Companies are doing their best to address issues related to security, compliance and consistency, but the problem is big enough that no one tool can fix these issues. Cloud-native stacks are typically composed of a variety of technologies such as serverless, container, platform and infrastructure, and these typically each require different solutions. For example, some tools address problems during development such as vulnerability identification, while others focus on detecting compliance and governance issues in production.
Accurics, a Pleasanton, Calif.-based startup, is trying to fix that problem by addressing security issues in the cloud earlier in the development process. The company calls this technique code-to-cloud security. CEO Sachin Aggarwal says it's a more holistic approach to security that protects the full cloud-native stack through the DevOps life cycle and ensures that the security posture defined through code does not drift once the infrastructure is provisioned.

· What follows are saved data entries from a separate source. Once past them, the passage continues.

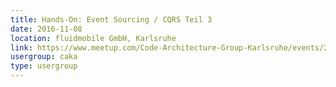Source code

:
```yaml
---
title: Hands-On: Event Sourcing / CQRS Teil 3
date: 2016-11-08
location: fluidmobile GmbH, Karlsruhe
link: https://www.meetup.com/Code-Architecture-Group-Karlsruhe/events/234962786/
usergroup: caka
type: usergroup
---
```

Accurics says this is a 4D approach to application security because it protects the cloud-native stack throughout the DevOps life cycle, from the moment it is defined in code until its release into production and beyond. When cloud deployments drift from their intended posture, the organization is alerted and the technology can revert back to the last known compliant state.
To address security as code, the solution continuously scans code as the application or infrastructure as code is being developed, looking for vulnerabilities and compliance violations. Aggarwal said this approach is different from that of other solutions that secure infrastructure as code (IaC). Most are point solutions focusing on a specific tool; however, most organizations use a variety of IaC tools, he said. Accurics scans a variety of infrastructure code across the full cloud-native stack and produces a holistic view of security and compliance across all IaC, he said.
The solution also aims to address configuration drift, where applications are changed unintentionally due to changes by users. Current solutions address configuration drift by establishing a baseline of the infrastructure configurations in production and then monitoring for any deviations from that baseline. Aggarwal said that's too late in the process because the cost of remediation at this stage is high. As a result, some organizations accept the risks rather than address them, which means that the baseline in production already contains risks and monitoring for new configuration changes that introduce risk is ineffective.
The Accurics code-to-cloud security solution enables organizations to implement policy guardrails that enforce security best practices during development. Doing it this way helps ensure that infrastructure is never provisioned with risky configurations.
Accurics also scans infrastructure as code to pinpoint violations of compliance and cybersecurity practices. The company does this by implementing compliance guardrails during development to address violations and ensure that non-compliant infrastructure is never provisioned. Once the infrastructure is provisioned with a compliant posture, it should be monitored for any incremental changes that introduce violations; this will significantly reduce alert fatigue and risk exposure, Aggarwal said.
Nipping these issues in the bud earlier in the development process makes a lot of sense, Musich said.
"The further away from the development of a particular piece of code that security identifies problems, the more expensive it is to fix," she said. "Finding the vulnerabilities as the application is being developed or as close to that point as possible so they can be fixed before it goes into production is cheaper and faster, and you're not creating a battle between the security people, who have their goals, and the application developers, who have conflicting goals."